The organisations have to provide details such as the First Information Report (FIR) number. Court case number is to be mandatorily provided other than name, passport number and other details. There are various gradations of response when a person is stopped. However, a 2010 office memorandum gives the authorities power to generate LOCs in “exceptional cases” without complete parameters or case details against “suspects, terrorists, anti-national elements, etc, in larger national interest.” In 2015, Greenpeace activist Priya Pillai was stopped from travelling to London on a request by the Intelligence Bureau based on the “etc” provision in the 2010 order. The LOC was later quashed by Delhi High Court.
A string of court orders recently have put the spotlight on this opaqueness and the mechanical way in which LOCs are generated but the MHA is no mood to relent.
HC quashes LOC
On April 5, the Punjab and Haryana High Court quashed an LOC against a woman identified as Noor Paul (30), who was stopped at the Delhi airport on February 22 on way to Dubai. The court held that the action of Bank of India to issue an LOC against her, who was a guarantor to a loan procured by her father, was “arbitrary, illegal and violative of Article 21 of the Constitution.”
Coming down heavily on the respondents that included the MHA, Bank of India and the Bureau of Immigration, the court said the MHA and BOI should serve a copy of the LOC and state the reasons to the person against whom it was issued “as soon as possible” and provide a “post-decisional opportunity.” It asked the MHA to include these directions into the “Official Memorandum” or the guidelines that govern the opening of LOCs.
Asserting that “LOCs cannot be shown to the subject” at the time of detention nor any prior intimation can be provided, the MHA moved the Supreme Court against the said order.
Stay by SC
Satya Pal Jain, Additional Solicitor General of India in the Punjab and Haryana High Court, told The Hindu that the particular part of the judgement where the court asked to read the instructions into the official memorandum had been stayed by the Supreme Court.
“The Government of India moved the Supreme Court against the said observations and the honourable court stayed the particular paragraph of the judgement where it asked to provide a copy of the LOC, the reasons and a hearing to the affected person. This provision can be used by hardened criminals to bypass the system and escape the country. The MHA guidelines are confidential and they can be shown only to the court,” Mr. Jain said.

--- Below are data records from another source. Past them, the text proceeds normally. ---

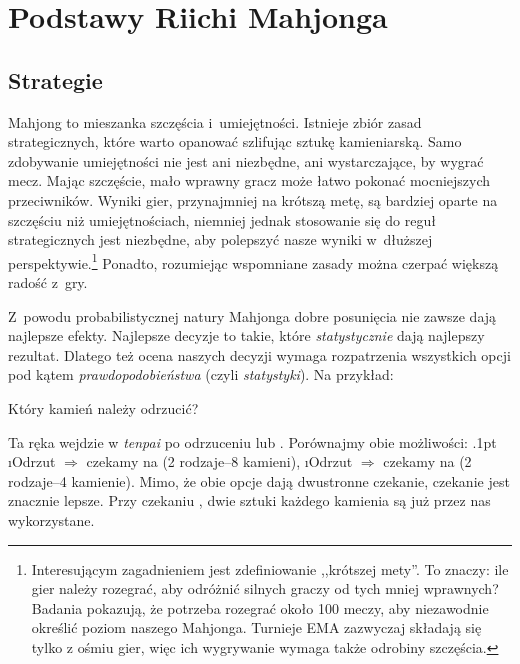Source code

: \chapter{Podstawy Riichi Mahjonga}\label{ch:basic}
\thispagestyle{empty}

\section{Strategie}

Mahjong to mieszanka szczęścia i~umiejętności.
Istnieje zbiór zasad strategicznych, które warto opanować szlifując sztukę kamieniarską.
Samo zdobywanie umiejętności nie jest ani niezbędne, ani wystarczające, by wygrać mecz.
Mając szczęście, mało wprawny gracz może łatwo pokonać mocniejszych przeciwników.
Wyniki gier, przynajmniej na krótszą metę, są bardziej oparte na szczęściu niż umiejętnościach, niemniej jednak stosowanie się do reguł strategicznych jest niezbędne, aby polepszyć nasze wyniki w~dłuższej perspektywie.\footnote{Interesującym zagadnieniem jest zdefiniowanie ,,krótszej mety''. To znaczy: ile gier należy rozegrać, aby odróżnić silnych graczy od tych mniej wprawnych? Badania pokazują, że potrzeba rozegrać około 100 meczy, aby niezawodnie określić poziom naszego Mahjonga. Turnieje EMA zazwyczaj składają się tylko z ośmiu gier, więc ich wygrywanie wymaga także odrobiny szczęścia.}
Ponadto, rozumiejąc wspomniane zasady można czerpać większą radość z~gry.

\bigskip
Z~powodu probabilistycznej natury Mahjonga dobre posunięcia nie zawsze dają najlepsze efekty.
Najlepsze decyzje to takie, które \emph{statystycznie} dają najlepszy rezultat.
Dlatego też ocena naszych decyzji wymaga rozpatrzenia wszystkich opcji pod kątem \emph{prawdopodobieństwa} (czyli \emph{statystyki}).
Na przykład:
\vspace{5pt}
\begin{screen}
\vspace{-10pt}Który kamień należy odrzucić? \vspace{-5pt}
\end{screen}

\pagebreak
\noindent
Ta ręka wejdzie w \emph{tenpai} po odrzuceniu  lub .
Porównajmy obie możliwości:
\bi\itemsep.1pt
\i Odrzut  \hspace{5pt} $\Rightarrow$ czekamy na  (2 rodzaje--8 kamieni),
\i Odrzut  \hspace{5pt} $\Rightarrow$ czekamy na  (2 rodzaje--4 kamienie).
\ei
Mimo, że obie opcje dają dwustronne czekanie, czekanie  jest znacznie lepsze.
Przy czekaniu , dwie sztuki każdego kamienia są już przez nas wykorzystane.


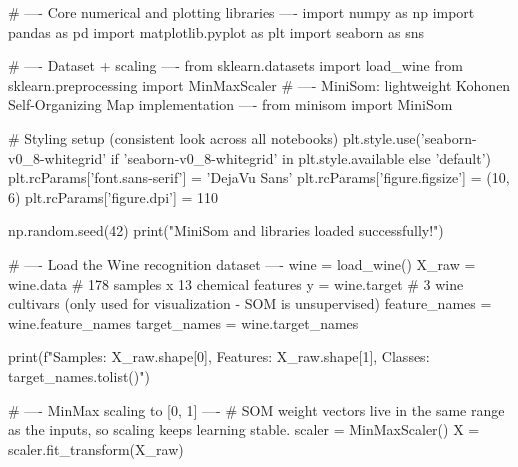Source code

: 
\begin{codebox}[title={Core numerical and plotting libraries}]
# ---- Core numerical and plotting libraries ----
import numpy as np
import pandas as pd
import matplotlib.pyplot as plt
import seaborn as sns

# ---- Dataset + scaling ----
from sklearn.datasets import load_wine
from sklearn.preprocessing import MinMaxScaler
# ---- MiniSom: lightweight Kohonen Self-Organizing Map implementation ----
from minisom import MiniSom

# Styling setup (consistent look across all notebooks)
plt.style.use('seaborn-v0_8-whitegrid' if 'seaborn-v0_8-whitegrid' in plt.style.available else 'default')
plt.rcParams['font.sans-serif'] = 'DejaVu Sans'
plt.rcParams['figure.figsize'] = (10, 6)
plt.rcParams['figure.dpi'] = 110

np.random.seed(42)
print("MiniSom and libraries loaded successfully!")

# ---- Load the Wine recognition dataset ----
wine = load_wine()
X_raw = wine.data          # 178 samples x 13 chemical features
y = wine.target            # 3 wine cultivars (only used for visualization - SOM is unsupervised)
feature_names = wine.feature_names
target_names = wine.target_names

print(f"Samples: {X_raw.shape[0]}, Features: {X_raw.shape[1]}, Classes: {target_names.tolist()}")

# ---- MinMax scaling to [0, 1] ----
# SOM weight vectors live in the same range as the inputs, so scaling keeps learning stable.
scaler = MinMaxScaler()
X = scaler.fit_transform(X_raw)
\end{codebox}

LOCs can be modified; deleted or withdrawn only at the request of the originator and immigration is only the executing authority.
The MHA had informed the Delhi High Court that “Bureau of Immigration, Ministry of Home Affairs is only the custodian of LOCs who maintains LOCs and take action against LOC subjects at Immigration Check Posts (ICPs) at the behest of originating agency. Further, the legal liability of the action taken by immigration authorities in pursuance of LOC rests with the originating agency.”
On January 12, the Delhi High Court quashed an LOC against Delhi businessman Vikas Chaudhary, generated at the instance of the Income Tax Department, as “no proceedings under any penal law had been initiated against the petitioner.”
As per norms, an LOC will stay valid for a maximum period of 12 months and if there is no fresh request from the agency, then it will not be automatically revived.
However there have been cases when LOCs have been revived in a bureaucratic process.